* _Task to carry out_
Nothing but the lines from the start of the entries through the line holding "To set up a" is to be repeated, exactly and with pictures excluded.

── Data under study

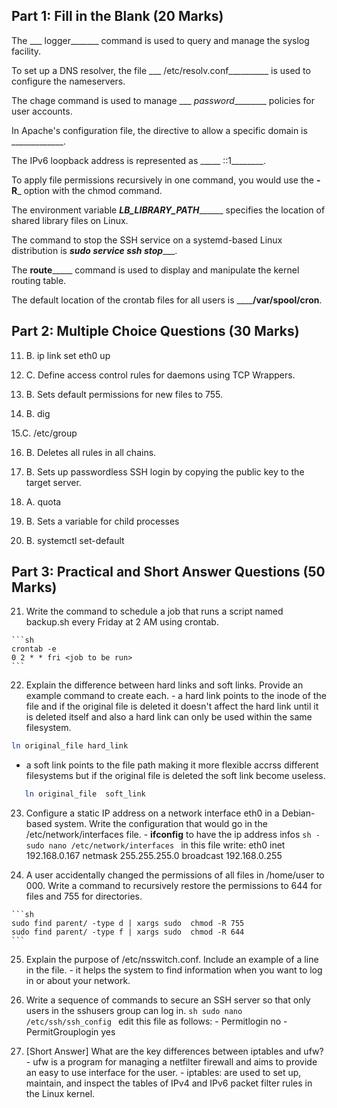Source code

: ## Part 1: Fill in the Blank (20 Marks)

The ___  logger_______ command is used to query and manage the syslog facility. 

To set up a DNS resolver, the file ___    /etc/resolv.conf__________ is used to configure the nameservers. 

The chage command is used to manage ___  _password_________ policies for user accounts.

In Apache's configuration file, the directive to allow a specific domain is _____________. 

The IPv6 loopback address is represented as _____  ::1________. 

To apply file permissions recursively in one command, you would use the ______-R_______ option with the chmod command. 

The environment variable   ___LB_LIBRARY_PATH_________ specifies the location of shared library files on Linux. 

The command to stop the SSH service on a systemd-based Linux distribution is _____sudo service ssh stop________. 

The ____route_________ command is used to display and manipulate the kernel routing table.

The default location of the crontab files for all users is ________/var/spool/cron____.

## Part 2: Multiple Choice Questions (30 Marks)

11.   B. ip link set eth0 up
  
12.  C. Define access control rules for daemons using TCP Wrappers.
      
13.  B. Sets default permissions for new files to 755.
    
14.  B. dig

15.C. /etc/group
      
16.  B. Deletes all rules in all chains.

17.   B. Sets up passwordless SSH login by copying the public key to the target server.
    
18.  A. quota
   
19. B. Sets a variable for child processes
    
20.   B. systemctl set-default
    
    

## Part 3: Practical and Short Answer Questions (50 Marks)

  21.  Write the command to schedule a job that runs a script named backup.sh every Friday at 2 AM using crontab. 

    ```sh
    crontab -e
    0 2 * * fri <job to be run>
    ```


22.    Explain the difference between hard links and soft links. Provide an example command to create each. 
    - a hard link points to the inode of the file 
   and if the original file is deleted it doesn't affect the hard link until it is deleted itself 
   and also a hard link can only be used within the same filesystem.
```sh
ln original_file hard_link
```
   - a soft link points to the file path making it more flexible accrss different filesystems 
    but if the original file is deleted the soft link become useless.
  ```sh
     ln original_file  soft_link
```

  23. Configure a static IP address on a network interface eth0 in a Debian-based system. Write the configuration that would go in the /etc/network/interfaces file. 
    - **ifconfig** to have the ip address infos
    ```sh
    - sudo nano /etc/network/interfaces
    ```
    in this file write:
    eth0
    inet 192.168.0.167 
     netmask 255.255.255.0 
      broadcast 192.168.0.255
      
   24.  A user accidentally changed the permissions of all files in /home/user to 000. Write a command to recursively restore the permissions to 644 for files and 755 for directories. 

    ```sh
    sudo find parent/ -type d | xargs sudo  chmod -R 755
    sudo find parent/ -type f | xargs sudo  chmod -R 644
    ```

   25. Explain the purpose of /etc/nsswitch.conf. Include an example of a line in the file. 
    - it helps the system to find information when you want to log in or about your network.

  26. Write a sequence of commands to secure an SSH server so that only users in the sshusers group can log in.
    ```sh
    sudo nano /etc/ssh/ssh_config
    ```
    edit this file as follows:
    - Permitlogin no
    - PermitGrouplogin yes



   27. [Short Answer]
    What are the key differences between iptables and ufw? 
    - ufw is a program for managing a netfilter firewall and aims to provide an easy to use interface for the user.
    - iptables:  are used to set up, maintain, and inspect the tables of IPv4 and IPv6 packet filter rules in the Linux kernel.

────

* _Response to this task_
Source code

: ## Part 1: Fill in the Blank (20 Marks)

The ___  logger_______ command is used to query and manage the syslog facility. 

To set up a DNS resolver, the file ___    /etc/resolv.conf__________ is used to configure the nameservers. 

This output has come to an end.